Ripercorrendo le vicende di mezzo secolo di emigrazione, gli espatri del dopoguerra si dividono in due fasi nette e distinte: fino al 1975 circa vi fu una grande intensità dei flussi migratori verso la Germania, ma dopo tale data hanno subito una flessione progressiva.

La Germania era infatti diventata meno ricettiva di manodopera a bassa qualificazione e anche l’Italia non aveva più un disperato bisogno di collocare all’estero quote così rilevanti di cittadini disoccupati. La politica migratoria della Repubblica Federale Tedesca fu a lungo imperniata sulla rotazione e quindi sulla temporaneità dei lavoratori stranieri. Ciò comportava scarso radicamento ed investimento sull’integrazione. Con il nuovo millennio la situazione è radicalmente mutata e la collettività italiana ha attuato la scelta cosciente della stabilità e del radicamento in Germania. Dal 2000 in poi a spostarsi in Germania sono in massima parte persone con più alto grado di istruzione, poiché anche il Paese ha attuato una politica di attrazione di talenti di varia provenienza. Dal 2008 per effetto della crisi economica mondiale, i flussi per l’estero sono ripresi ma la “crisi migratoria del Mediterraneo”, che ha visto aumentare l’arrivo di stranieri in Italia, soprattutto richiedenti asilo, ha offuscato questa ripresa consistente di partenze di italiani. Oggi tra Italia e Germania, paesi che vivono una grande complementarità economica, vi è una riscoperta ed apprezzamento per le proprie reciproche peculiarità culturali, che vivificano anche la nazione ospitante: creatività italiana, spirito imprenditoriale, senso della famiglia e dell’amicizia versus la capacità organizzativa e l’ordine teutonici.

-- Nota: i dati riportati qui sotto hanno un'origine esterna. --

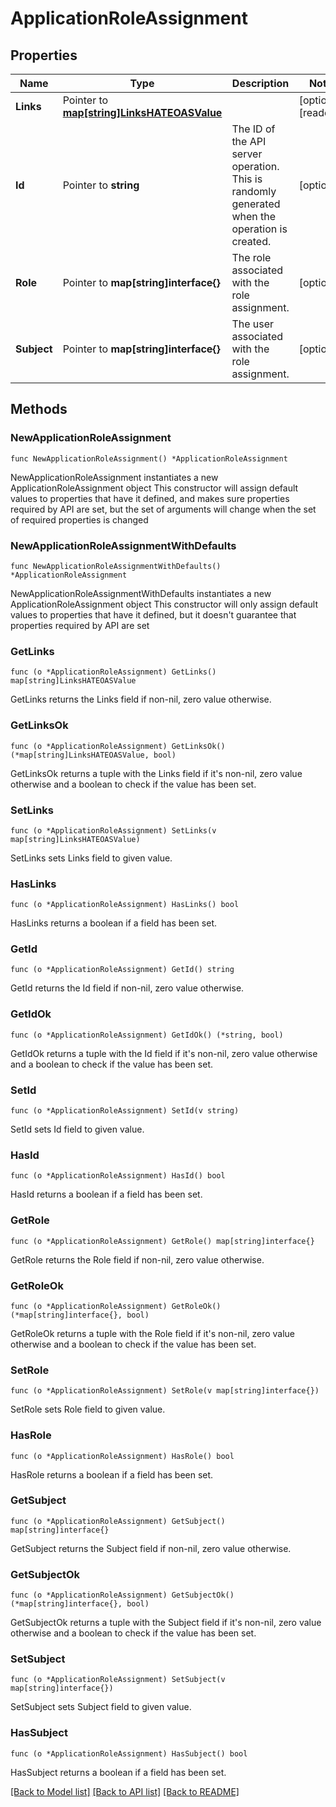 # ApplicationRoleAssignment

## Properties

Name | Type | Description | Notes
------------ | ------------- | ------------- | -------------
**Links** | Pointer to [**map[string]LinksHATEOASValue**](LinksHATEOASValue.md) |  | [optional] [readonly] 
**Id** | Pointer to **string** | The ID of the API server operation. This is randomly generated when the operation is created. | [optional] 
**Role** | Pointer to **map[string]interface{}** | The role associated with the role assignment. | [optional] 
**Subject** | Pointer to **map[string]interface{}** | The user associated with the role assignment. | [optional] 

## Methods

### NewApplicationRoleAssignment

`func NewApplicationRoleAssignment() *ApplicationRoleAssignment`

NewApplicationRoleAssignment instantiates a new ApplicationRoleAssignment object
This constructor will assign default values to properties that have it defined,
and makes sure properties required by API are set, but the set of arguments
will change when the set of required properties is changed

### NewApplicationRoleAssignmentWithDefaults

`func NewApplicationRoleAssignmentWithDefaults() *ApplicationRoleAssignment`

NewApplicationRoleAssignmentWithDefaults instantiates a new ApplicationRoleAssignment object
This constructor will only assign default values to properties that have it defined,
but it doesn't guarantee that properties required by API are set

### GetLinks

`func (o *ApplicationRoleAssignment) GetLinks() map[string]LinksHATEOASValue`

GetLinks returns the Links field if non-nil, zero value otherwise.

### GetLinksOk

`func (o *ApplicationRoleAssignment) GetLinksOk() (*map[string]LinksHATEOASValue, bool)`

GetLinksOk returns a tuple with the Links field if it's non-nil, zero value otherwise
and a boolean to check if the value has been set.

### SetLinks

`func (o *ApplicationRoleAssignment) SetLinks(v map[string]LinksHATEOASValue)`

SetLinks sets Links field to given value.

### HasLinks

`func (o *ApplicationRoleAssignment) HasLinks() bool`

HasLinks returns a boolean if a field has been set.

### GetId

`func (o *ApplicationRoleAssignment) GetId() string`

GetId returns the Id field if non-nil, zero value otherwise.

### GetIdOk

`func (o *ApplicationRoleAssignment) GetIdOk() (*string, bool)`

GetIdOk returns a tuple with the Id field if it's non-nil, zero value otherwise
and a boolean to check if the value has been set.

### SetId

`func (o *ApplicationRoleAssignment) SetId(v string)`

SetId sets Id field to given value.

### HasId

`func (o *ApplicationRoleAssignment) HasId() bool`

HasId returns a boolean if a field has been set.

### GetRole

`func (o *ApplicationRoleAssignment) GetRole() map[string]interface{}`

GetRole returns the Role field if non-nil, zero value otherwise.

### GetRoleOk

`func (o *ApplicationRoleAssignment) GetRoleOk() (*map[string]interface{}, bool)`

GetRoleOk returns a tuple with the Role field if it's non-nil, zero value otherwise
and a boolean to check if the value has been set.

### SetRole

`func (o *ApplicationRoleAssignment) SetRole(v map[string]interface{})`

SetRole sets Role field to given value.

### HasRole

`func (o *ApplicationRoleAssignment) HasRole() bool`

HasRole returns a boolean if a field has been set.

### GetSubject

`func (o *ApplicationRoleAssignment) GetSubject() map[string]interface{}`

GetSubject returns the Subject field if non-nil, zero value otherwise.

### GetSubjectOk

`func (o *ApplicationRoleAssignment) GetSubjectOk() (*map[string]interface{}, bool)`

GetSubjectOk returns a tuple with the Subject field if it's non-nil, zero value otherwise
and a boolean to check if the value has been set.

### SetSubject

`func (o *ApplicationRoleAssignment) SetSubject(v map[string]interface{})`

SetSubject sets Subject field to given value.

### HasSubject

`func (o *ApplicationRoleAssignment) HasSubject() bool`

HasSubject returns a boolean if a field has been set.


[[Back to Model list]](../README.md#documentation-for-models) [[Back to API list]](../README.md#documentation-for-api-endpoints) [[Back to README]](../README.md)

La pandemia oggi rende sempre più visibile i diversi ma comuni modelli migratori e processi di inserimento di chi viene definito “expat” o “cervelli in fuga” o emigrati del lavoro, che in caso di crisi, come sta accadendo in Germania, sono più facili da licenziare.

Di fronte a tendenze di decelerazione, all’avanzata di una certa sobrietà e alla richiesta di regolarizzazione, molte sono le incognite sullo sviluppo del mercato del lavoro in Germania e quindi su come sarà la tipologia di emigrazione, che verrà favorita.